▶ **The problem**
Which lines run from the one containing "## multiplicar consola App" to the end of the records? Write them out exactly, both ends included, and nothing else.

[Source records]
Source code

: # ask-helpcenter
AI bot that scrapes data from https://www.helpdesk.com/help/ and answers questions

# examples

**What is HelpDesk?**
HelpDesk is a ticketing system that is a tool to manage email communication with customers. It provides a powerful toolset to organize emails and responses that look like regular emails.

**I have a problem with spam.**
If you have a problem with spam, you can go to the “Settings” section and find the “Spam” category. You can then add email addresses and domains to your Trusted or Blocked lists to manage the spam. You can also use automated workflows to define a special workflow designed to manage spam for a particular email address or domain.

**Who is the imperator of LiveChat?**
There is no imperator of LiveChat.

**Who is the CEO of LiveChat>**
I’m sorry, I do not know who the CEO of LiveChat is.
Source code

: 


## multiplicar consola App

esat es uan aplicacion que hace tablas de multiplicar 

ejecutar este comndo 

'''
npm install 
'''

▶ **Task answer**
## multiplicar consola App

esat es uan aplicacion que hace tablas de multiplicar 

ejecutar este comndo 

'''
npm install 
'''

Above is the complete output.